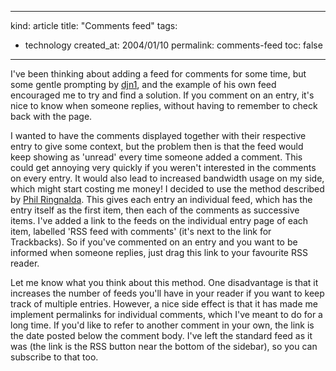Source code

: -----
kind: article
title: "Comments feed"
tags:
- technology
created_at: 2004/01/10
permalink: comments-feed
toc: false
-----

<p>I've been thinking about adding a feed for comments for some time, but some gentle prompting by <a href="http://cgi.synchrony.plus.com/blog/" title="diachrony">djn1</a>, and the example of his own feed encouraged me to try and find a solution. If you comment on an entry, it's nice to know when someone replies, without having to remember to check back with the page.</p>

<p>I wanted to have the comments displayed together with their respective entry to give some context, but the problem then is that the feed would keep showing as 'unread' every time someone added a comment. This could get annoying very quickly if you weren't interested in the comments on every entry. It would also lead to increased bandwidth usage on my side, which might start costing me money! I decided to use the method described by <a href="http://philringnalda.com/blog/2002/06/rss_feed_for_individual_entries_plus_comments.php" title="phil ringnalda dot com">Phil Ringnalda</a>. This gives each entry an individual feed, which has the entry itself as the first item, then each of the comments as successive items. I've added a link to the feeds on the individual entry page of each item, labelled 'RSS feed with comments' (it's next to the link for Trackbacks). So if you've commented on an entry and you want to be informed when someone replies, just drag this link to your favourite RSS reader.</p>

<p>Let me know what you think about this method. One disadvantage is that it increases the number of feeds you'll have in your reader if you want to keep track of multiple entries. However, a nice side effect is that it has made me implement permalinks for individual comments, which I've meant to do for a long time. If you'd like to refer to another comment in your own, the link is the date posted below the comment body. I've left the standard feed as it was (the link is the RSS button near the bottom of the sidebar), so you can subscribe to that too.</p>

### Instructions to follow
Reproduce the entries above without change, omitting all pictures.

### Answer box
Source code

: -----
kind: article
title: "Comments feed"
tags:
- technology
created_at: 2004/01/10
permalink: comments-feed
toc: false
-----

<p>I've been thinking about adding a feed for comments for some time, but some gentle prompting by <a href="http://cgi.synchrony.plus.com/blog/" title="diachrony">djn1</a>, and the example of his own feed encouraged me to try and find a solution. If you comment on an entry, it's nice to know when someone replies, without having to remember to check back with the page.</p>

<p>I wanted to have the comments displayed together with their respective entry to give some context, but the problem then is that the feed would keep showing as 'unread' every time someone added a comment. This could get annoying very quickly if you weren't interested in the comments on every entry. It would also lead to increased bandwidth usage on my side, which might start costing me money! I decided to use the method described by <a href="http://philringnalda.com/blog/2002/06/rss_feed_for_individual_entries_plus_comments.php" title="phil ringnalda dot com">Phil Ringnalda</a>. This gives each entry an individual feed, which has the entry itself as the first item, then each of the comments as successive items. I've added a link to the feeds on the individual entry page of each item, labelled 'RSS feed with comments' (it's next to the link for Trackbacks). So if you've commented on an entry and you want to be informed when someone replies, just drag this link to your favourite RSS reader.</p>

<p>Let me know what you think about this method. One disadvantage is that it increases the number of feeds you'll have in your reader if you want to keep track of multiple entries. However, a nice side effect is that it has made me implement permalinks for individual comments, which I've meant to do for a long time. If you'd like to refer to another comment in your own, the link is the date posted below the comment body. I've left the standard feed as it was (the link is the RSS button near the bottom of the sidebar), so you can subscribe to that too.</p>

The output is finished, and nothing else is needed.